Task brief:
With the line containing "it is possible" as the final line, restate exactly every line of the data below from the first one onward, and copy no pictures.

Records Block Start

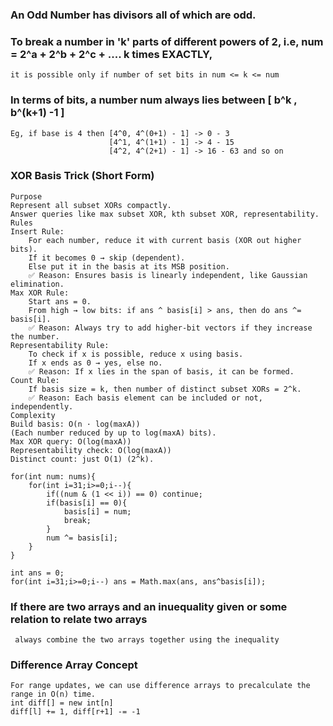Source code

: ### An Odd Number has divisors all of which are odd.

### To break a number in 'k' parts of different powers of 2, i.e, num = 2^a + 2^b + 2^c + .... k times EXACTLY,
    it is possible only if number of set bits in num <= k <= num

### In terms of bits, a number num always lies between [ b^k , b^(k+1) -1 ]
    Eg, if base is 4 then [4^0, 4^(0+1) - 1] -> 0 - 3
                          [4^1, 4^(1+1) - 1] -> 4 - 15
                          [4^2, 4^(2+1) - 1] -> 16 - 63 and so on

### XOR Basis Trick (Short Form)
    Purpose
    Represent all subset XORs compactly.
    Answer queries like max subset XOR, kth subset XOR, representability.
    Rules
    Insert Rule:
        For each number, reduce it with current basis (XOR out higher bits).
        If it becomes 0 → skip (dependent).
        Else put it in the basis at its MSB position.
        ✅ Reason: Ensures basis is linearly independent, like Gaussian elimination.
    Max XOR Rule:
        Start ans = 0.
        From high → low bits: if ans ^ basis[i] > ans, then do ans ^= basis[i].
        ✅ Reason: Always try to add higher-bit vectors if they increase the number.
    Representability Rule:
        To check if x is possible, reduce x using basis.
        If x ends as 0 → yes, else no.
        ✅ Reason: If x lies in the span of basis, it can be formed.
    Count Rule:
        If basis size = k, then number of distinct subset XORs = 2^k.
        ✅ Reason: Each basis element can be included or not, independently.
    Complexity
    Build basis: O(n · log(maxA))
    (Each number reduced by up to log(maxA) bits).
    Max XOR query: O(log(maxA))
    Representability check: O(log(maxA))
    Distinct count: just O(1) (2^k).

    for(int num: nums){
        for(int i=31;i>=0;i--){
            if((num & (1 << i)) == 0) continue;
            if(basis[i] == 0){
                basis[i] = num;
                break;
            }
            num ^= basis[i];
        }
    }

    int ans = 0;
    for(int i=31;i>=0;i--) ans = Math.max(ans, ans^basis[i]);

### If there are two arrays and an inuequality given or some relation to relate two arrays
     always combine the two arrays together using the inequality

### Difference Array Concept
    For range updates, we can use difference arrays to precalculate the range in O(n) time.
    int diff[] = new int[n]
    diff[l] += 1, diff[r+1] -= -1


    
    


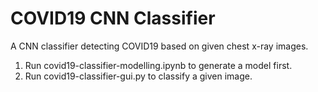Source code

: # COVID19 CNN Classifier
 A CNN classifier detecting COVID19 based on given chest x-ray images.

 1. Run covid19-classifier-modelling.ipynb to generate a model first.
 2. Run covid19-classifier-gui.py to classify a given image.
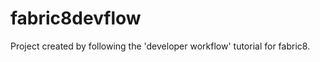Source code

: fabric8devflow
==============

Project created by following the 'developer workflow' tutorial for fabric8.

Records Block End

Answer:
Source code

: ### An Odd Number has divisors all of which are odd.

### To break a number in 'k' parts of different powers of 2, i.e, num = 2^a + 2^b + 2^c + .... k times EXACTLY,
    it is possible only if number of set bits in num <= k <= num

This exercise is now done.